Formats like Parquet and ORC are great at compressing data and making it fast to scan/filter/project the data.
However, these formats are only efficient, if they can columnarize and compress a significant amount of data in their columnar format. If they compress only a few rows at a time, they produce many short column vecors and are thus much less efficient.
The Bucketing Sink has the requirement that data is persistent on the target FileSystem on each checkpoint.
Pushing data through a Parquet or ORC encoder and flushing on each checkpoint means that for frequent checkpoints, the amount of data compressed/columnarized in a block is small. Hence, the result is an inefficiently compressed file.
Making this efficient independently of the checkpoint interval would mean that the sink needs to first collect (and persist) a good amount of data and then push it through the Parquet/ORC writers.
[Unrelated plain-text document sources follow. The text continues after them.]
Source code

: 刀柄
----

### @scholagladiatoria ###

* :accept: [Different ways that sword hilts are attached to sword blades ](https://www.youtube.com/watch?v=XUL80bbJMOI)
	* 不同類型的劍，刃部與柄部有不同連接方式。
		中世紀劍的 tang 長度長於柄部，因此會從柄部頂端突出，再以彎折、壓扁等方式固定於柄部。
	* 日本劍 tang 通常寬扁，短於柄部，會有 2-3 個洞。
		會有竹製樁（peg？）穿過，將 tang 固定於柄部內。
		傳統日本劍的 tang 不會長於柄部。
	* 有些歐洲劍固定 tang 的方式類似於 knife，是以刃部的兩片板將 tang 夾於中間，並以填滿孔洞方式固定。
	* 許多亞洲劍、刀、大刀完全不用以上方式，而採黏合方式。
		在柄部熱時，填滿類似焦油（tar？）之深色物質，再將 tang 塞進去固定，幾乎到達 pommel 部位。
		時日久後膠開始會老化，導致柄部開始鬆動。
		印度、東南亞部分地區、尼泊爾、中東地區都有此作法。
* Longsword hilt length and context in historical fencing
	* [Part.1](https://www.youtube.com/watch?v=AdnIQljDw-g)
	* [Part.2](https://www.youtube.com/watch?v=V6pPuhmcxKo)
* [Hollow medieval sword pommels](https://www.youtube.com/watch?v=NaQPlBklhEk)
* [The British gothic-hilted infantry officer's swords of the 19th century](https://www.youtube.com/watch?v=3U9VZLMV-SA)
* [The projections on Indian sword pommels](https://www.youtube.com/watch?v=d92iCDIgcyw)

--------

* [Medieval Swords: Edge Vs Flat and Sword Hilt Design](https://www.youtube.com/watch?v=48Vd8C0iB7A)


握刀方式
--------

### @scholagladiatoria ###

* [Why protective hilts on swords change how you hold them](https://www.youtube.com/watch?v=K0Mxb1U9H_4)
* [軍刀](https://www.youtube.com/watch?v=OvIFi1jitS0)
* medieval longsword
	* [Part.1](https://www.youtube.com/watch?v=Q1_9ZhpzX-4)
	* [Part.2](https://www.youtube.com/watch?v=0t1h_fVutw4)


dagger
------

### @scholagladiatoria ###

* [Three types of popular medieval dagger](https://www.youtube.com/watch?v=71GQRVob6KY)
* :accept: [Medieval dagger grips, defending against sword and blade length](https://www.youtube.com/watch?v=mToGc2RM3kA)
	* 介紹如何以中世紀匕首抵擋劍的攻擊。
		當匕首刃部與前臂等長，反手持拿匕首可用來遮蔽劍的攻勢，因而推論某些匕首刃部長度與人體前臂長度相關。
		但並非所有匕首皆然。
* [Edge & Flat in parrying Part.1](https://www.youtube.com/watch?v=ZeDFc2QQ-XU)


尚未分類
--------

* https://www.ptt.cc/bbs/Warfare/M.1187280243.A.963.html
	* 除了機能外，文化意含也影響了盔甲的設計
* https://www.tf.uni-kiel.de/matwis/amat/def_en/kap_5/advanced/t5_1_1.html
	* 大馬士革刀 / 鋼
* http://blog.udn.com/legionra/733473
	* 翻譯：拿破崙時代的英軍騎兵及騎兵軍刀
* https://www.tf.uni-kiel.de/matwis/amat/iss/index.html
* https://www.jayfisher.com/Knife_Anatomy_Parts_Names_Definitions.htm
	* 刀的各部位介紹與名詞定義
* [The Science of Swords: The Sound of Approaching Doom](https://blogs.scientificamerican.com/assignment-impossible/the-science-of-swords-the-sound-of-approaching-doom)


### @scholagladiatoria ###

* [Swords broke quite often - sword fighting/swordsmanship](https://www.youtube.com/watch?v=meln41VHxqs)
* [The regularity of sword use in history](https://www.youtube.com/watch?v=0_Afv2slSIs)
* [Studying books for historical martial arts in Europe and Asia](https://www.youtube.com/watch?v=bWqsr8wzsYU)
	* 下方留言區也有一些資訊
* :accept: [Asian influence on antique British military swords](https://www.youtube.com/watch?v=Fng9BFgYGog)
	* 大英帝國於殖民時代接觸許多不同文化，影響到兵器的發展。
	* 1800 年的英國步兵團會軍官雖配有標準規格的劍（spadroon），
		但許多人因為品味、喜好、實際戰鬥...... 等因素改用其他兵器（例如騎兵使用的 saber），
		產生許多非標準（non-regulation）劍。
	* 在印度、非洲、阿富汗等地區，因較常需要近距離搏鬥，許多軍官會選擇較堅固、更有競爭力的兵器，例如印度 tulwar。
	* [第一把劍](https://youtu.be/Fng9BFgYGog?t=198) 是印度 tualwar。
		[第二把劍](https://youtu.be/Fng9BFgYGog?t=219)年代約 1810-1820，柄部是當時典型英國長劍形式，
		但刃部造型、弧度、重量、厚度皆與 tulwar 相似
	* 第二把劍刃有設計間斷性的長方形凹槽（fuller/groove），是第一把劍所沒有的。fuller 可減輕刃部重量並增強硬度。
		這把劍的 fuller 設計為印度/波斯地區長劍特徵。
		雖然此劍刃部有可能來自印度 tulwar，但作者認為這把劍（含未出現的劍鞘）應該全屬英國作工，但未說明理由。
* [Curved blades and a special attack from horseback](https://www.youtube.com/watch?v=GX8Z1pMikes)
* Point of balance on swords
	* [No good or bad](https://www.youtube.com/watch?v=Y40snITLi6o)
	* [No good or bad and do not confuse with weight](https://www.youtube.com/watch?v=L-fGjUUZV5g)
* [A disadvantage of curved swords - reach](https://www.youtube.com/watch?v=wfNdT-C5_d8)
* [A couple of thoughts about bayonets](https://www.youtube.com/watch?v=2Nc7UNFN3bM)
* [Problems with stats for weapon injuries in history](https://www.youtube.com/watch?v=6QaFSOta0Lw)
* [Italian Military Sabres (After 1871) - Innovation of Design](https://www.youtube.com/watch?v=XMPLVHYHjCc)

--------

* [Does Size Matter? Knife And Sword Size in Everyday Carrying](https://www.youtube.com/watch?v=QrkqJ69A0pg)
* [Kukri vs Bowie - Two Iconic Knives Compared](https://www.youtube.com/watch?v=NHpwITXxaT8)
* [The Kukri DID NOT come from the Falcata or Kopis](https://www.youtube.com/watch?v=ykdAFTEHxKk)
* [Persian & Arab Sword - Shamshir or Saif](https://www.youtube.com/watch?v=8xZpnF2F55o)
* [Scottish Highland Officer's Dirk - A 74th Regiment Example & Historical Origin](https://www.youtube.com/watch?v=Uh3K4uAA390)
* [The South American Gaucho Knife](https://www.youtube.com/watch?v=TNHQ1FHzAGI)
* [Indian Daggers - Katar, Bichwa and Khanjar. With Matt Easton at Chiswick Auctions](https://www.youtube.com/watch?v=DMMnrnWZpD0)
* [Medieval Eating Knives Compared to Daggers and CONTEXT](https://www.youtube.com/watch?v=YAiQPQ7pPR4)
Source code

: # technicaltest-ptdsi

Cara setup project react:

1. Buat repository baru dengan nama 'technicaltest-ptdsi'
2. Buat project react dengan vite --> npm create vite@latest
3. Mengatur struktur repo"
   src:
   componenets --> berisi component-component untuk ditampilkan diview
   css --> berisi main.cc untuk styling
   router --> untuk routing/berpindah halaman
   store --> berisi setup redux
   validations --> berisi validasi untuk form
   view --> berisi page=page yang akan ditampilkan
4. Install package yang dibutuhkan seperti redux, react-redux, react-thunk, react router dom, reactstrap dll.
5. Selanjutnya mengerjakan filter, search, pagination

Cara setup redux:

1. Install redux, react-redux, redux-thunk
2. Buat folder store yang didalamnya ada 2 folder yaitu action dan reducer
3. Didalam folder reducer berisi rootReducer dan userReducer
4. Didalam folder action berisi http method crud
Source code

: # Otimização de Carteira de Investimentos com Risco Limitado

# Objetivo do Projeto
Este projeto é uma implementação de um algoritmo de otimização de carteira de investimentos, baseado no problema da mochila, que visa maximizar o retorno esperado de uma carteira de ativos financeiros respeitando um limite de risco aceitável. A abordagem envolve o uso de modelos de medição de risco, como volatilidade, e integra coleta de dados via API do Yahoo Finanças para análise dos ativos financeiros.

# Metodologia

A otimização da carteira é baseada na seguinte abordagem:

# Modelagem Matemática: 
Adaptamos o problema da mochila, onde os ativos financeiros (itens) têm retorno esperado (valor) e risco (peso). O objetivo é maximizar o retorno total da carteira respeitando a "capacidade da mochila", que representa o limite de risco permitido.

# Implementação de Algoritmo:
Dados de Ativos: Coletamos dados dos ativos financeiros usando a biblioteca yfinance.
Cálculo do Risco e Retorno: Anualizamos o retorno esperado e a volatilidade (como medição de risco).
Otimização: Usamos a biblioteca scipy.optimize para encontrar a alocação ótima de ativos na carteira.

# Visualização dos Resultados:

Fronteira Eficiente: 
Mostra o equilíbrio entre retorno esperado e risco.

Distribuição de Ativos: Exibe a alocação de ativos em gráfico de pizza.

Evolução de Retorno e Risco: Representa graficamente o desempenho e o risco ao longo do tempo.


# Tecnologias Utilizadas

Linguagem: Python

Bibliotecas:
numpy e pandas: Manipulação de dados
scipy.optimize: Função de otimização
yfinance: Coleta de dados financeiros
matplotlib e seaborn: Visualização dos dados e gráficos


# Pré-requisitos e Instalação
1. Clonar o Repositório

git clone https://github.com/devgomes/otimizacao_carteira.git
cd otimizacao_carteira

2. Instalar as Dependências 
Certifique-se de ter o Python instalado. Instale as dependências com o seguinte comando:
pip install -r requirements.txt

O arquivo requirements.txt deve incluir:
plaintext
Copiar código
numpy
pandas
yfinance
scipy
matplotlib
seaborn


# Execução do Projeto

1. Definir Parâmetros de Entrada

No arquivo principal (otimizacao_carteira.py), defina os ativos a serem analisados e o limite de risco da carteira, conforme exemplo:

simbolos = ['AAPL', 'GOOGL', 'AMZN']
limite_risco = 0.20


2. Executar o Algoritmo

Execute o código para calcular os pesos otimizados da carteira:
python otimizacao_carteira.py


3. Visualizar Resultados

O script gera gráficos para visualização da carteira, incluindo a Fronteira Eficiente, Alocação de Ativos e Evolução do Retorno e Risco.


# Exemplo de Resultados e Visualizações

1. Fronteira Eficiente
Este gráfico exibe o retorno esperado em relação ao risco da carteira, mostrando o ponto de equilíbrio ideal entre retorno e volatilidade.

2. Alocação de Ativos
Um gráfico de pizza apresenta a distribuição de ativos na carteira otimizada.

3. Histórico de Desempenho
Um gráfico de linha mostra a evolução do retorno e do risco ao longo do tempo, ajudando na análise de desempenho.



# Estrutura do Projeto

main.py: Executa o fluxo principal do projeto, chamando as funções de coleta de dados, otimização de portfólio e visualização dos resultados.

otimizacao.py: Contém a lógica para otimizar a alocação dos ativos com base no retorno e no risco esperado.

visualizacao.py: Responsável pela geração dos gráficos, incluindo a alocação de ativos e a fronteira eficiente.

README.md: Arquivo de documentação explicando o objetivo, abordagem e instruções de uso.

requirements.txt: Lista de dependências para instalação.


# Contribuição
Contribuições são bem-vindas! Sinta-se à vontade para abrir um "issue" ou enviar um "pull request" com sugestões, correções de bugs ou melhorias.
I would suggest to approach this as follows:
- When writing to the "in progress files" write the raw records (TypeSerializer encoding)
- When the "in progress file" is rolled over (published), the sink pushes the data through the encoder.
- This is not much work on top of the new abstraction and will result in large blocksand hence in efficient compression.
Alternatively, we can support directly encoding the stream to the "in progress files" via Parque/ORC, if users know that their combination of data rate and checkpoint interval will result in large enough chunks of data per checkpoint interval.